> Directions for this task:
Which lines come from the start of the records through the line that holds "à Expressão Regular"? Write them out word for word.
*** Opening of Input ***
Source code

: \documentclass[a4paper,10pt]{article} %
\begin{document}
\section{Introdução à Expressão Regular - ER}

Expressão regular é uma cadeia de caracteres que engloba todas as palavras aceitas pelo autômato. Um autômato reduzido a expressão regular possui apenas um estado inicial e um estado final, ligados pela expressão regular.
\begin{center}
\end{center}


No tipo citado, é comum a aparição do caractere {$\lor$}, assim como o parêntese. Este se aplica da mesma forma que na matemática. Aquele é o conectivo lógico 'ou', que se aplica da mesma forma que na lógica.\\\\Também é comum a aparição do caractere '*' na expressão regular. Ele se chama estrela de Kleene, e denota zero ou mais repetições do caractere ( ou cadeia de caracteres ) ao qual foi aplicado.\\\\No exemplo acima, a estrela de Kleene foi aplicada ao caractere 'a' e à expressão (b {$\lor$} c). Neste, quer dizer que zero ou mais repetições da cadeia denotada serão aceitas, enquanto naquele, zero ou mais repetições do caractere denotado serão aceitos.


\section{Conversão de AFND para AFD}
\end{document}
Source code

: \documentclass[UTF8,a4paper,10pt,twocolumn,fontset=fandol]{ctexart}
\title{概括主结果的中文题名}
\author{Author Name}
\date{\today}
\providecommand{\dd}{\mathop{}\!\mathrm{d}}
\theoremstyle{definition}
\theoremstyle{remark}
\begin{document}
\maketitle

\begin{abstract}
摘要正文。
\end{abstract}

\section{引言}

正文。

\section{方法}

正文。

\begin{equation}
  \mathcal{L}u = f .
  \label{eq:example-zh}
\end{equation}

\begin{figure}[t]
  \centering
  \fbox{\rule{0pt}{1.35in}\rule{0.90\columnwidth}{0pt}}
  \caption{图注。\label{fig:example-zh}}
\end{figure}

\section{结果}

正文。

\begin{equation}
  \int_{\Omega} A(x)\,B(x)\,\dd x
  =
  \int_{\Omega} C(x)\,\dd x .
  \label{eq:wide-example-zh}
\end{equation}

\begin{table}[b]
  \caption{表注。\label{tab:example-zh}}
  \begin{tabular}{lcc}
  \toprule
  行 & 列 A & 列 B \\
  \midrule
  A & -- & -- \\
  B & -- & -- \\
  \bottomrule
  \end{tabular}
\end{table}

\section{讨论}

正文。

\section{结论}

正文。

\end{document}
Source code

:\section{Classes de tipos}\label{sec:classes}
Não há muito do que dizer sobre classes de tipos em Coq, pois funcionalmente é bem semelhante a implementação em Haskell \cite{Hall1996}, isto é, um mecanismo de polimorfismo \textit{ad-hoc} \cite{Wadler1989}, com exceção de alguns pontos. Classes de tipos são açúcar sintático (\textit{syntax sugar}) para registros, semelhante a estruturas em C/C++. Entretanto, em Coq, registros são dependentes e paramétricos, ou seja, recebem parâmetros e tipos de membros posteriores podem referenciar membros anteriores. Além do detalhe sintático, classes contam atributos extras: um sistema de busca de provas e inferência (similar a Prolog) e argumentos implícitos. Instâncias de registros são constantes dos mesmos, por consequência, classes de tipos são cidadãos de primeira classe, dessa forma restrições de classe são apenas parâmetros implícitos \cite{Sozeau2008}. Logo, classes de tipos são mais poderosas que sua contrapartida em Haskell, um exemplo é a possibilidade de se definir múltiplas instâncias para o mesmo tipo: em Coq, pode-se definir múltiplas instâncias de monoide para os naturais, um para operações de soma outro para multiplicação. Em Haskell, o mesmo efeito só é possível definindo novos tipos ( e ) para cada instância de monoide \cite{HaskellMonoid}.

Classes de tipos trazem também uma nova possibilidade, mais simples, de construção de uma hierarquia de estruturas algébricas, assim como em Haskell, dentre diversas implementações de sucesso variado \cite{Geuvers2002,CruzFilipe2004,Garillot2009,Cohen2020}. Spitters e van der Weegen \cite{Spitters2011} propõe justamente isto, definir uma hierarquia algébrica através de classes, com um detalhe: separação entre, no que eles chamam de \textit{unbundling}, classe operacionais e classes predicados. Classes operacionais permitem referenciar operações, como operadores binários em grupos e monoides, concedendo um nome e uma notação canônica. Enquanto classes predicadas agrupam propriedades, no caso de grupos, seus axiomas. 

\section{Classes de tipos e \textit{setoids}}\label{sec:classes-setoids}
*** Close of Input ***
> Written solution:
Source code

: \documentclass[a4paper,10pt]{article} %
\begin{document}
\section{Introdução à Expressão Regular - ER}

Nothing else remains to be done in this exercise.